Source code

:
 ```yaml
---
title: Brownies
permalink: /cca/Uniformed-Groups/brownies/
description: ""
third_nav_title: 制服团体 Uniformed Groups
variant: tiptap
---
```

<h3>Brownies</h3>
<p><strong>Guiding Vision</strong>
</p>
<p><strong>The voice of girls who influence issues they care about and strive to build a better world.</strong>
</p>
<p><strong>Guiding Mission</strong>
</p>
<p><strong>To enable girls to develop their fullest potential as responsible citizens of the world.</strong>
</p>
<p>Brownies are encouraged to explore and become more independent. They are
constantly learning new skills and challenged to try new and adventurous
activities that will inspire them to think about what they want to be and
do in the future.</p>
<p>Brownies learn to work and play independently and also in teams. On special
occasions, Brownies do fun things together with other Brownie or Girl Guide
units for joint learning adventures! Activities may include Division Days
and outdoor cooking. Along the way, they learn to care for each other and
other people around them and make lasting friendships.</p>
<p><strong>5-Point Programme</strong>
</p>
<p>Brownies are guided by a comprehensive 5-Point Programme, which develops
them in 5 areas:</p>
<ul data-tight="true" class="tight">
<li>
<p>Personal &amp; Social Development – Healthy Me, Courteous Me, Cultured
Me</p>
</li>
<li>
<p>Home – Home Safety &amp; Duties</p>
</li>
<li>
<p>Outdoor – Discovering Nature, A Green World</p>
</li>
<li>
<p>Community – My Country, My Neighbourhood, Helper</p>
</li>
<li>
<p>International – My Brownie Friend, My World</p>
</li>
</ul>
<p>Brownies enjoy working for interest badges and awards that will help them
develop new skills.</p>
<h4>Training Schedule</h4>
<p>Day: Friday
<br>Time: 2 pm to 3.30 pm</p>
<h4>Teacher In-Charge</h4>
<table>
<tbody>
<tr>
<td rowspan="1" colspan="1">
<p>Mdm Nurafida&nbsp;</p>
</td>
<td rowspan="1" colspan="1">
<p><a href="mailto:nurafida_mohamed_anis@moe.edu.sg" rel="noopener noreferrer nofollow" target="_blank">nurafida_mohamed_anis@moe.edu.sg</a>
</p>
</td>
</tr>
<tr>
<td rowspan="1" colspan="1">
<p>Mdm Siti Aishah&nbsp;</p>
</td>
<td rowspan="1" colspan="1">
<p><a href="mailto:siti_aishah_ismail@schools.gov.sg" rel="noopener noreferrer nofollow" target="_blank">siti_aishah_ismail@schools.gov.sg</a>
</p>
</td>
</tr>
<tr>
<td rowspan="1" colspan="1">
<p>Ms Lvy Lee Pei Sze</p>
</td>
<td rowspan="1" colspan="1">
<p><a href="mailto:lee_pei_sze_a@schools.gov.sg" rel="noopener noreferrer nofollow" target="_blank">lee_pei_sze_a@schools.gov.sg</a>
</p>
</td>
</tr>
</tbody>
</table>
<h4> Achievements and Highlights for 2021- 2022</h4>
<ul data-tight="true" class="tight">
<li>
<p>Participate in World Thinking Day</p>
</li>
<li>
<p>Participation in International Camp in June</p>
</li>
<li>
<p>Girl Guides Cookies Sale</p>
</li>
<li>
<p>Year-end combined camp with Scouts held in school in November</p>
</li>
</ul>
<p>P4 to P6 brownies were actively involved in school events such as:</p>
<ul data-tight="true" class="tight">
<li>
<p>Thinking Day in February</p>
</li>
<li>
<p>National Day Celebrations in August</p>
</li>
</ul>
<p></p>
________________________
▶ _EXERCISE DIRECTIONS_
Your reply should repeat the entire listing, word for word and complete.

▶ _FINAL ANSWER_
Source code

:
 ```yaml
---
title: Brownies
permalink: /cca/Uniformed-Groups/brownies/
description: ""
third_nav_title: 制服团体 Uniformed Groups
variant: tiptap
---
```

<h3>Brownies</h3>
<p><strong>Guiding Vision</strong>
</p>
<p><strong>The voice of girls who influence issues they care about and strive to build a better world.</strong>
</p>
<p><strong>Guiding Mission</strong>
</p>
<p><strong>To enable girls to develop their fullest potential as responsible citizens of the world.</strong>
</p>
<p>Brownies are encouraged to explore and become more independent. They are
constantly learning new skills and challenged to try new and adventurous
activities that will inspire them to think about what they want to be and
do in the future.</p>
<p>Brownies learn to work and play independently and also in teams. On special
occasions, Brownies do fun things together with other Brownie or Girl Guide
units for joint learning adventures! Activities may include Division Days
and outdoor cooking. Along the way, they learn to care for each other and
other people around them and make lasting friendships.</p>
<p><strong>5-Point Programme</strong>
</p>
<p>Brownies are guided by a comprehensive 5-Point Programme, which develops
them in 5 areas:</p>
<ul data-tight="true" class="tight">
<li>
<p>Personal &amp; Social Development – Healthy Me, Courteous Me, Cultured
Me</p>
</li>
<li>
<p>Home – Home Safety &amp; Duties</p>
</li>
<li>
<p>Outdoor – Discovering Nature, A Green World</p>
</li>
<li>
<p>Community – My Country, My Neighbourhood, Helper</p>
</li>
<li>
<p>International – My Brownie Friend, My World</p>
</li>
</ul>
<p>Brownies enjoy working for interest badges and awards that will help them
develop new skills.</p>
<h4>Training Schedule</h4>
<p>Day: Friday
<br>Time: 2 pm to 3.30 pm</p>
<h4>Teacher In-Charge</h4>
<table>
<tbody>
<tr>
<td rowspan="1" colspan="1">
<p>Mdm Nurafida&nbsp;</p>
</td>
<td rowspan="1" colspan="1">
<p><a href="mailto:nurafida_mohamed_anis@moe.edu.sg" rel="noopener noreferrer nofollow" target="_blank">nurafida_mohamed_anis@moe.edu.sg</a>
</p>
</td>
</tr>
<tr>
<td rowspan="1" colspan="1">
<p>Mdm Siti Aishah&nbsp;</p>
</td>
<td rowspan="1" colspan="1">
<p><a href="mailto:siti_aishah_ismail@schools.gov.sg" rel="noopener noreferrer nofollow" target="_blank">siti_aishah_ismail@schools.gov.sg</a>
</p>
</td>
</tr>
<tr>
<td rowspan="1" colspan="1">
<p>Ms Lvy Lee Pei Sze</p>
</td>
<td rowspan="1" colspan="1">
<p><a href="mailto:lee_pei_sze_a@schools.gov.sg" rel="noopener noreferrer nofollow" target="_blank">lee_pei_sze_a@schools.gov.sg</a>
</p>
</td>
</tr>
</tbody>
</table>
<h4> Achievements and Highlights for 2021- 2022</h4>
<ul data-tight="true" class="tight">
<li>
<p>Participate in World Thinking Day</p>
</li>
<li>
<p>Participation in International Camp in June</p>
</li>
<li>
<p>Girl Guides Cookies Sale</p>
</li>
<li>
<p>Year-end combined camp with Scouts held in school in November</p>
</li>
</ul>
<p>P4 to P6 brownies were actively involved in school events such as:</p>
<ul data-tight="true" class="tight">
<li>
<p>Thinking Day in February</p>
</li>
<li>
<p>National Day Celebrations in August</p>
</li>
</ul>
<p></p>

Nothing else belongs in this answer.